Task details –
Write down every entry below once more, exactly.

Data records –
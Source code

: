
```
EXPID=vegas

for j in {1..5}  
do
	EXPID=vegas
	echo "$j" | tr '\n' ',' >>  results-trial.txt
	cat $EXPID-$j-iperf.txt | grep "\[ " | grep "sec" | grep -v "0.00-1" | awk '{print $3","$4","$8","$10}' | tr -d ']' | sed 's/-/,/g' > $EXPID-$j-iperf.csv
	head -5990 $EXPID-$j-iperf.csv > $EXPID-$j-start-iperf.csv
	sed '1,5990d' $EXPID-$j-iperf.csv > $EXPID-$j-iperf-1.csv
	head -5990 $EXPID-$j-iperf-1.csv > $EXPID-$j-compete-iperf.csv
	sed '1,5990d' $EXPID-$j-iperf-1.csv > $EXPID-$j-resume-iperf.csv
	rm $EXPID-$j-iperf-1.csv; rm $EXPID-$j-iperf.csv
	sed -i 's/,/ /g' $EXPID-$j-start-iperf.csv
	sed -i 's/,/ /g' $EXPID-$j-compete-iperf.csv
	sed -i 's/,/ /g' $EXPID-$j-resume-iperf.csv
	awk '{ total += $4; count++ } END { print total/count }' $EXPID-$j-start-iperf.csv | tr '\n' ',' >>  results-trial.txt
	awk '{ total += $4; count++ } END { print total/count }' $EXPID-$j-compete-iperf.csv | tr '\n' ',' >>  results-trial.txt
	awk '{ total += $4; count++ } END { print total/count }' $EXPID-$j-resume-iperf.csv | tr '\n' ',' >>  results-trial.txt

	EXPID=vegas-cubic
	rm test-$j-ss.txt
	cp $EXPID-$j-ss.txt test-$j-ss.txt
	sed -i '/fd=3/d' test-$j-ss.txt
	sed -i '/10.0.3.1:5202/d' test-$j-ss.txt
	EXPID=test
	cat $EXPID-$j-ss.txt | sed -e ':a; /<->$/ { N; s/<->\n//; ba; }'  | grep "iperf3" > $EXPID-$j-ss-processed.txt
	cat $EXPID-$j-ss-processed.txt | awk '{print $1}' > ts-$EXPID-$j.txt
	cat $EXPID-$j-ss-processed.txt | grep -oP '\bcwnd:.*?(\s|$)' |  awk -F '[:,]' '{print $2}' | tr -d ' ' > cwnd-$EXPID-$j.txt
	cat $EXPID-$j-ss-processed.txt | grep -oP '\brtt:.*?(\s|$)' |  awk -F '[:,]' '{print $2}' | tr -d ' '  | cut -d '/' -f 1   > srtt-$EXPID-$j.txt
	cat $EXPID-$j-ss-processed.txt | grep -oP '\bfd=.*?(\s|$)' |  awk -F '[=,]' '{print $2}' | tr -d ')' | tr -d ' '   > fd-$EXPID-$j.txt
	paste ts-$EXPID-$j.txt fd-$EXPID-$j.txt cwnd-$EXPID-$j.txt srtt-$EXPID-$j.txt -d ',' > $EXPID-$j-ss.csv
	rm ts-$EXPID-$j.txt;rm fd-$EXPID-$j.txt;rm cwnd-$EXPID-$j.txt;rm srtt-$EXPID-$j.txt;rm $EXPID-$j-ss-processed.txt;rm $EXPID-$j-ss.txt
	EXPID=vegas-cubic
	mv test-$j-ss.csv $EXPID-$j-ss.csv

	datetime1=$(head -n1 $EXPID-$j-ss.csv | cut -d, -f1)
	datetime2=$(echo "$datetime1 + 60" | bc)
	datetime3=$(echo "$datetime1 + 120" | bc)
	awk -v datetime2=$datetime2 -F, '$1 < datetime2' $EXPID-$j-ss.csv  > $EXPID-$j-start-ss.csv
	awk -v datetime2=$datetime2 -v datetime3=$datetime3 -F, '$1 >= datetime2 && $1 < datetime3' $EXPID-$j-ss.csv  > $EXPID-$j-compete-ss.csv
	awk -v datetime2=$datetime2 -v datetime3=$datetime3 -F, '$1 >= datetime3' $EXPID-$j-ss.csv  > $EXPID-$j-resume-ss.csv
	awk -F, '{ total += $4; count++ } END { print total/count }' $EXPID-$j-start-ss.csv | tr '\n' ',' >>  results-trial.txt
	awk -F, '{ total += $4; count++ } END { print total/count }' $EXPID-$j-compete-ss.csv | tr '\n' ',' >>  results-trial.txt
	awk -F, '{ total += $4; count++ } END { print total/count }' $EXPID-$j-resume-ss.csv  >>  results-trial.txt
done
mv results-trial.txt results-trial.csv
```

Response –
Source code

:
```
EXPID=vegas

for j in {1..5}  
do
	EXPID=vegas
	echo "$j" | tr '\n' ',' >>  results-trial.txt
	cat $EXPID-$j-iperf.txt | grep "\[ " | grep "sec" | grep -v "0.00-1" | awk '{print $3","$4","$8","$10}' | tr -d ']' | sed 's/-/,/g' > $EXPID-$j-iperf.csv
	head -5990 $EXPID-$j-iperf.csv > $EXPID-$j-start-iperf.csv
	sed '1,5990d' $EXPID-$j-iperf.csv > $EXPID-$j-iperf-1.csv
	head -5990 $EXPID-$j-iperf-1.csv > $EXPID-$j-compete-iperf.csv
	sed '1,5990d' $EXPID-$j-iperf-1.csv > $EXPID-$j-resume-iperf.csv
	rm $EXPID-$j-iperf-1.csv; rm $EXPID-$j-iperf.csv
	sed -i 's/,/ /g' $EXPID-$j-start-iperf.csv
	sed -i 's/,/ /g' $EXPID-$j-compete-iperf.csv
	sed -i 's/,/ /g' $EXPID-$j-resume-iperf.csv
	awk '{ total += $4; count++ } END { print total/count }' $EXPID-$j-start-iperf.csv | tr '\n' ',' >>  results-trial.txt
	awk '{ total += $4; count++ } END { print total/count }' $EXPID-$j-compete-iperf.csv | tr '\n' ',' >>  results-trial.txt
	awk '{ total += $4; count++ } END { print total/count }' $EXPID-$j-resume-iperf.csv | tr '\n' ',' >>  results-trial.txt

	EXPID=vegas-cubic
	rm test-$j-ss.txt
	cp $EXPID-$j-ss.txt test-$j-ss.txt
	sed -i '/fd=3/d' test-$j-ss.txt
	sed -i '/10.0.3.1:5202/d' test-$j-ss.txt
	EXPID=test
	cat $EXPID-$j-ss.txt | sed -e ':a; /<->$/ { N; s/<->\n//; ba; }'  | grep "iperf3" > $EXPID-$j-ss-processed.txt
	cat $EXPID-$j-ss-processed.txt | awk '{print $1}' > ts-$EXPID-$j.txt
	cat $EXPID-$j-ss-processed.txt | grep -oP '\bcwnd:.*?(\s|$)' |  awk -F '[:,]' '{print $2}' | tr -d ' ' > cwnd-$EXPID-$j.txt
	cat $EXPID-$j-ss-processed.txt | grep -oP '\brtt:.*?(\s|$)' |  awk -F '[:,]' '{print $2}' | tr -d ' '  | cut -d '/' -f 1   > srtt-$EXPID-$j.txt
	cat $EXPID-$j-ss-processed.txt | grep -oP '\bfd=.*?(\s|$)' |  awk -F '[=,]' '{print $2}' | tr -d ')' | tr -d ' '   > fd-$EXPID-$j.txt
	paste ts-$EXPID-$j.txt fd-$EXPID-$j.txt cwnd-$EXPID-$j.txt srtt-$EXPID-$j.txt -d ',' > $EXPID-$j-ss.csv
	rm ts-$EXPID-$j.txt;rm fd-$EXPID-$j.txt;rm cwnd-$EXPID-$j.txt;rm srtt-$EXPID-$j.txt;rm $EXPID-$j-ss-processed.txt;rm $EXPID-$j-ss.txt
	EXPID=vegas-cubic
	mv test-$j-ss.csv $EXPID-$j-ss.csv

	datetime1=$(head -n1 $EXPID-$j-ss.csv | cut -d, -f1)
	datetime2=$(echo "$datetime1 + 60" | bc)
	datetime3=$(echo "$datetime1 + 120" | bc)
	awk -v datetime2=$datetime2 -F, '$1 < datetime2' $EXPID-$j-ss.csv  > $EXPID-$j-start-ss.csv
	awk -v datetime2=$datetime2 -v datetime3=$datetime3 -F, '$1 >= datetime2 && $1 < datetime3' $EXPID-$j-ss.csv  > $EXPID-$j-compete-ss.csv
	awk -v datetime2=$datetime2 -v datetime3=$datetime3 -F, '$1 >= datetime3' $EXPID-$j-ss.csv  > $EXPID-$j-resume-ss.csv
	awk -F, '{ total += $4; count++ } END { print total/count }' $EXPID-$j-start-ss.csv | tr '\n' ',' >>  results-trial.txt
	awk -F, '{ total += $4; count++ } END { print total/count }' $EXPID-$j-compete-ss.csv | tr '\n' ',' >>  results-trial.txt
	awk -F, '{ total += $4; count++ } END { print total/count }' $EXPID-$j-resume-ss.csv  >>  results-trial.txt
done
mv results-trial.txt results-trial.csv
```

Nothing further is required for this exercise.